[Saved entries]

━━━━━━━━━━

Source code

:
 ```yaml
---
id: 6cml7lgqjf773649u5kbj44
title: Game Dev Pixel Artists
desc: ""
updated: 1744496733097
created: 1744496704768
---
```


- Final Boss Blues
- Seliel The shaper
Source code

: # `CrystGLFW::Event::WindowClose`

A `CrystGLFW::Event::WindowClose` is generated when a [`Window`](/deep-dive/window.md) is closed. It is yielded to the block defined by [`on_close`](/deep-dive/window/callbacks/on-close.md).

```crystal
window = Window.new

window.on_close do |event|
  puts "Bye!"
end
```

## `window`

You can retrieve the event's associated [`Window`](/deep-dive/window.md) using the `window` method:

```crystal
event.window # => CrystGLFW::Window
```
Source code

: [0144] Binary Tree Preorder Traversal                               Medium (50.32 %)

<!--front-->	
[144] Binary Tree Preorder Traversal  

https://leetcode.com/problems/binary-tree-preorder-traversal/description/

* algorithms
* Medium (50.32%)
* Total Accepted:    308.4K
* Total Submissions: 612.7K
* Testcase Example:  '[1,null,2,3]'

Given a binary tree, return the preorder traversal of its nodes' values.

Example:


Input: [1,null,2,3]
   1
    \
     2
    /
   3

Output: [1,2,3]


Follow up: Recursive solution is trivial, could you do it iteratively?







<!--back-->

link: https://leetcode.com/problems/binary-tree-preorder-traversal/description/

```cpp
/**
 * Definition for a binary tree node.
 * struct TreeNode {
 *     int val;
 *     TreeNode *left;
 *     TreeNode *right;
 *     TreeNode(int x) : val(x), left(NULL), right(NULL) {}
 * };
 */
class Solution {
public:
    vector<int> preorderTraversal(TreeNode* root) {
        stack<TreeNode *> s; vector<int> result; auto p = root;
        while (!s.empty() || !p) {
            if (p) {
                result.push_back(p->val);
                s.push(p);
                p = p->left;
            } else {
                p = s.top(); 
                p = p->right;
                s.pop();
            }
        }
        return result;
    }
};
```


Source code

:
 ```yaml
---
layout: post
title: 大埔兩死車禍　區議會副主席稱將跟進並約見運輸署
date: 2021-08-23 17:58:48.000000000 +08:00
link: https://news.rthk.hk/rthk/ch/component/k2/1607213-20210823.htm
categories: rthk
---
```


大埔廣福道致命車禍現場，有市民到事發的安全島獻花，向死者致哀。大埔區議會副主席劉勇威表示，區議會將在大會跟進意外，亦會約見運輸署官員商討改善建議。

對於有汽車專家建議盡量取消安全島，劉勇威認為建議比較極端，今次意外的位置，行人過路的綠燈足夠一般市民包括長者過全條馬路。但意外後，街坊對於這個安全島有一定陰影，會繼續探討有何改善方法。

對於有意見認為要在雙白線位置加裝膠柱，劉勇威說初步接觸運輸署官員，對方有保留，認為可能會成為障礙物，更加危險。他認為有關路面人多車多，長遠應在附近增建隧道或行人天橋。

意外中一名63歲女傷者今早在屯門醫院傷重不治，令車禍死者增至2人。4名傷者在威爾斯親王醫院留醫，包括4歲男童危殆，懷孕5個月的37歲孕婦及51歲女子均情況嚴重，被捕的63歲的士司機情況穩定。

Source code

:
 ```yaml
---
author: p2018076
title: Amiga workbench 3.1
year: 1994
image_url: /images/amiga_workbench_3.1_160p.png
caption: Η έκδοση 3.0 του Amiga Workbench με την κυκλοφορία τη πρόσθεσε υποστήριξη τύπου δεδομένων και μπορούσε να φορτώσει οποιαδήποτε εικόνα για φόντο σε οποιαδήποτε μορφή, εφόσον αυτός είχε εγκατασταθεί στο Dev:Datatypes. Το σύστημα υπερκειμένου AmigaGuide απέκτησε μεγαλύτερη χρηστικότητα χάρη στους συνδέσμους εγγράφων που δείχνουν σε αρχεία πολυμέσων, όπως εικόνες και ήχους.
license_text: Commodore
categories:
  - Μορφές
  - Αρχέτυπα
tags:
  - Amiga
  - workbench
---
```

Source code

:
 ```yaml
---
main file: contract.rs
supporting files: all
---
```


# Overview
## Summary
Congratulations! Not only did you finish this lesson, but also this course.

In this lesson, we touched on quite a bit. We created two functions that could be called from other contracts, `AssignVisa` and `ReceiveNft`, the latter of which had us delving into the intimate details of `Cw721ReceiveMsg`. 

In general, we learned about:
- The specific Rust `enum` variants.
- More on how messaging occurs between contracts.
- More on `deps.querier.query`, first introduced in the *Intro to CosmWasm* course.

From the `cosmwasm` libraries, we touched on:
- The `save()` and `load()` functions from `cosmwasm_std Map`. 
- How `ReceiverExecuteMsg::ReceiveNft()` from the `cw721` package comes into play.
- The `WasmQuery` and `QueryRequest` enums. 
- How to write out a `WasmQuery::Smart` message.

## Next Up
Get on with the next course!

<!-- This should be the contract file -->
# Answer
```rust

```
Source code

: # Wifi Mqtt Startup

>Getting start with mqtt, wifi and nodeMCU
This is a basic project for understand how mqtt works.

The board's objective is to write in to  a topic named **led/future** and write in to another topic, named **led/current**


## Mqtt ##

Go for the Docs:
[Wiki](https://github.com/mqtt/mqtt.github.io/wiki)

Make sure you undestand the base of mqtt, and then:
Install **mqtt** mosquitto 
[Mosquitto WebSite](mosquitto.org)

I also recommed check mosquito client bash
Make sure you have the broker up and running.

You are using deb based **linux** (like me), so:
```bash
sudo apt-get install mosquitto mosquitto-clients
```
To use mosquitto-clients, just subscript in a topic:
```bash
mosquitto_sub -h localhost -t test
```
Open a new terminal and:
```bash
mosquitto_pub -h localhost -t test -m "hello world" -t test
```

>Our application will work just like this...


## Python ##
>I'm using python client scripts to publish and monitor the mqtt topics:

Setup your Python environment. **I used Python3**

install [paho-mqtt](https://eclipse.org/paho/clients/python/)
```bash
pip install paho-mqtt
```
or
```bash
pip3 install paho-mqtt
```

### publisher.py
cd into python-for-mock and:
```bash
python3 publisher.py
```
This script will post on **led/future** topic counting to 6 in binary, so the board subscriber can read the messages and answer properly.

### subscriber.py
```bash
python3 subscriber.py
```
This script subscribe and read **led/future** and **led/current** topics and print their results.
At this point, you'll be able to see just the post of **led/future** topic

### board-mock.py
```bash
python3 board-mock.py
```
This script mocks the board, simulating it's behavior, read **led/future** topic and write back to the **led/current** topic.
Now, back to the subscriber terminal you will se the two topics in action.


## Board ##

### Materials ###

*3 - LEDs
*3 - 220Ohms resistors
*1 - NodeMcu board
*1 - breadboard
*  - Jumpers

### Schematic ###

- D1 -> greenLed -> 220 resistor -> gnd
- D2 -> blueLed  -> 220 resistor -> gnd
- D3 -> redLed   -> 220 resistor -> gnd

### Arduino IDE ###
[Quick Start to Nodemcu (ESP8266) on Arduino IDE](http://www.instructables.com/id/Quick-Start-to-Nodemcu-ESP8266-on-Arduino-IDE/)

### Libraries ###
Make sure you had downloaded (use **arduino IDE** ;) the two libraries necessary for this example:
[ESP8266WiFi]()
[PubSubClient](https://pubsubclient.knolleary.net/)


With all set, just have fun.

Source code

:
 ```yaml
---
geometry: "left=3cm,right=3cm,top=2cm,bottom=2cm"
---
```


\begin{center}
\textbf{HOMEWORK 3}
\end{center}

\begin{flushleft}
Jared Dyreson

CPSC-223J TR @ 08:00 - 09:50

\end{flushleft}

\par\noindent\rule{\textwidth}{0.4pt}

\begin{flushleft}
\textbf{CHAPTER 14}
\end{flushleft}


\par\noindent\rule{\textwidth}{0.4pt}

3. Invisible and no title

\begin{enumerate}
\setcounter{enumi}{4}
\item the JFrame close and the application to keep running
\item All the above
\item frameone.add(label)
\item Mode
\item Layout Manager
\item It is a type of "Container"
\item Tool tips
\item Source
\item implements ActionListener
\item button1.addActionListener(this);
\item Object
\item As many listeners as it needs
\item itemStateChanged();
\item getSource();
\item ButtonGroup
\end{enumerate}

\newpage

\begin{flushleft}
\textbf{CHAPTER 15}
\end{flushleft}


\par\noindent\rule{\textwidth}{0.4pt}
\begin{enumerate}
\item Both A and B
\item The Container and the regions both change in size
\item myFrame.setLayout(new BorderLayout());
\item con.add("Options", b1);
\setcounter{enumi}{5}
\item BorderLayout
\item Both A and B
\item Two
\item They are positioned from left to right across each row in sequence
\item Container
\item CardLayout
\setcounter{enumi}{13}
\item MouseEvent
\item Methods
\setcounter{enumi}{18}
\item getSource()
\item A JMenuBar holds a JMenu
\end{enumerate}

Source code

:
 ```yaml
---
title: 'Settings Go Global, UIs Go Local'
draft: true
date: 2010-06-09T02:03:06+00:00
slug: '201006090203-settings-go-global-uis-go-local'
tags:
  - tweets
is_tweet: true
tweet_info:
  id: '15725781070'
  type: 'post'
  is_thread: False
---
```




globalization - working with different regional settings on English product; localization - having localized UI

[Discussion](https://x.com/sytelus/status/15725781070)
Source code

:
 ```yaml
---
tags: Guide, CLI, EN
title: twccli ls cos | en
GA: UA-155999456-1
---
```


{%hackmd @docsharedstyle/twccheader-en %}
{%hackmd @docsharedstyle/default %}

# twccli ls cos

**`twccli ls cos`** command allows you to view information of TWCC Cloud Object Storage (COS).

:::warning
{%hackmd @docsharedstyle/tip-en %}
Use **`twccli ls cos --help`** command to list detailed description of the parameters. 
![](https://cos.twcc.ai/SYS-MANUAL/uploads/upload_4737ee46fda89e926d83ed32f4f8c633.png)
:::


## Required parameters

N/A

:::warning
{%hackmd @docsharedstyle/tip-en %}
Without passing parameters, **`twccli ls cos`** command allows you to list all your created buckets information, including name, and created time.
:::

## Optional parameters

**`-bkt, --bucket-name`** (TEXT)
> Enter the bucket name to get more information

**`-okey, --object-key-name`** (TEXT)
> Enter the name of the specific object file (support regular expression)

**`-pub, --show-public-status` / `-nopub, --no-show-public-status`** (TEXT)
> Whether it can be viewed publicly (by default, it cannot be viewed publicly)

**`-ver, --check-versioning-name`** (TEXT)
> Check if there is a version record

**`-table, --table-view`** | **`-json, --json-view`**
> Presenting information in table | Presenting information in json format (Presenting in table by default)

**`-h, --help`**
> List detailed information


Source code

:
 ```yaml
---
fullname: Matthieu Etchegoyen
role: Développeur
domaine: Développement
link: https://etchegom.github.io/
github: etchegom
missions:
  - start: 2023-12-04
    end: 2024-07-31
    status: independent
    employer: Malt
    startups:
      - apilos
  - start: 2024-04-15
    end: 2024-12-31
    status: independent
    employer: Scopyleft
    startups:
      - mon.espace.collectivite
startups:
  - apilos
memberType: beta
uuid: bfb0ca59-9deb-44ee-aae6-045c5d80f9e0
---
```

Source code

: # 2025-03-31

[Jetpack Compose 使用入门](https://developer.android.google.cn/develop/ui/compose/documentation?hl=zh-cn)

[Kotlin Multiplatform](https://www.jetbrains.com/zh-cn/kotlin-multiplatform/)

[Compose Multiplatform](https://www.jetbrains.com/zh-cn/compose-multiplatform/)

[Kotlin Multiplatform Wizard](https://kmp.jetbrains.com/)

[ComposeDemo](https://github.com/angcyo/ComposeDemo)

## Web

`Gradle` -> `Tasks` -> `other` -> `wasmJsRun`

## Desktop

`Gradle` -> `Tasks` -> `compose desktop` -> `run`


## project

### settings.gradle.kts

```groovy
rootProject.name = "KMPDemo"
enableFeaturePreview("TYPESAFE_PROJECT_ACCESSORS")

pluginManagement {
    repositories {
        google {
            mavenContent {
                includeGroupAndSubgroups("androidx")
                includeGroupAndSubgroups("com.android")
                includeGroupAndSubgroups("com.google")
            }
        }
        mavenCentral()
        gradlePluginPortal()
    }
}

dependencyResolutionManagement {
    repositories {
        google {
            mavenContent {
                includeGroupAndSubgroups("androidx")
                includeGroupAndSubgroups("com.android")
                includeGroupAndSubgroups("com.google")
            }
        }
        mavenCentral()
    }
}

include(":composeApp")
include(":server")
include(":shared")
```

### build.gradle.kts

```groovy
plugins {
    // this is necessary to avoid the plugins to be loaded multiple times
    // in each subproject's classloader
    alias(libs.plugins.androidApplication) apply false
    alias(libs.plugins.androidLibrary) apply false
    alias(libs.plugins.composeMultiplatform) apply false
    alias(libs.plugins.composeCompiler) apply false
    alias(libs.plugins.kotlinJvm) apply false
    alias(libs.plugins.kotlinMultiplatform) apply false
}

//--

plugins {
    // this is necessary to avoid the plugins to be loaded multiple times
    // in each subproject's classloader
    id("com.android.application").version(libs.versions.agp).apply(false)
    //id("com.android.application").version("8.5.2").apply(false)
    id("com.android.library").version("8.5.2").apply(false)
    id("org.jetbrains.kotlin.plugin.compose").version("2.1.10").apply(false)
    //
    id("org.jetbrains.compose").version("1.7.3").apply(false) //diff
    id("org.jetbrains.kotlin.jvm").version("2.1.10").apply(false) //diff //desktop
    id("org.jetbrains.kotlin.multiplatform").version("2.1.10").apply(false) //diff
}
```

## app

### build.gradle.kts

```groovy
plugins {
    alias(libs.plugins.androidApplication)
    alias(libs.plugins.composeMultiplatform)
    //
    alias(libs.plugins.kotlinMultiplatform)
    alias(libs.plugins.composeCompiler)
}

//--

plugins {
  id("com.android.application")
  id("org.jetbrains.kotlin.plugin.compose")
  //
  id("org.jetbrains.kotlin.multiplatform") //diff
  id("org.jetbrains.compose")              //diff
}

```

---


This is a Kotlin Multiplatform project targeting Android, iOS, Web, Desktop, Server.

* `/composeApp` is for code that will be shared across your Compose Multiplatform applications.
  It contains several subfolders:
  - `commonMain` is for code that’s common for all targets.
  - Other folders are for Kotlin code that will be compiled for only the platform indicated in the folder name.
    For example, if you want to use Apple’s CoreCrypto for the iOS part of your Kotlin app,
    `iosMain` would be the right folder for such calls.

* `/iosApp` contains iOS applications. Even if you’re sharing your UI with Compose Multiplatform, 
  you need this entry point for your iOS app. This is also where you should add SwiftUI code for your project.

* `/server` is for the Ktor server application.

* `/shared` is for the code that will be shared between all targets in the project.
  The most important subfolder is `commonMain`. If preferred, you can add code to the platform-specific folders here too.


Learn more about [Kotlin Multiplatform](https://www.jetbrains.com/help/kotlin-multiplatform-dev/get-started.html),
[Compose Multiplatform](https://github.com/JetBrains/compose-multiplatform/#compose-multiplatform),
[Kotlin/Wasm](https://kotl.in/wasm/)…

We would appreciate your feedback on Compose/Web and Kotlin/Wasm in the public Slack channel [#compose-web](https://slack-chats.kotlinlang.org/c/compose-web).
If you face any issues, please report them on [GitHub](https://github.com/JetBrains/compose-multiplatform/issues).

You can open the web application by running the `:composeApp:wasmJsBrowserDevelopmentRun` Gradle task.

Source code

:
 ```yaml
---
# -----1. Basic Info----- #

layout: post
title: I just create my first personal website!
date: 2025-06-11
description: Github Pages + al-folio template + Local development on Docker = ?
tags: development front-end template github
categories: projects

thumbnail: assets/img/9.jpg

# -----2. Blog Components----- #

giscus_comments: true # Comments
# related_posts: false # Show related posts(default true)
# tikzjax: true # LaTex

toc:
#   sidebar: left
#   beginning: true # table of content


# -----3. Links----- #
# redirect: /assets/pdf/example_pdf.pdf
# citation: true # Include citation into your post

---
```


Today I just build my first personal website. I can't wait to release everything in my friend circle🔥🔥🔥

━━━━━━━━━━

◆ **TASK GOAL**
Examine the records and report how many lines contain the string "commonMain". Only the number should be given.

◆ **RESULT**
2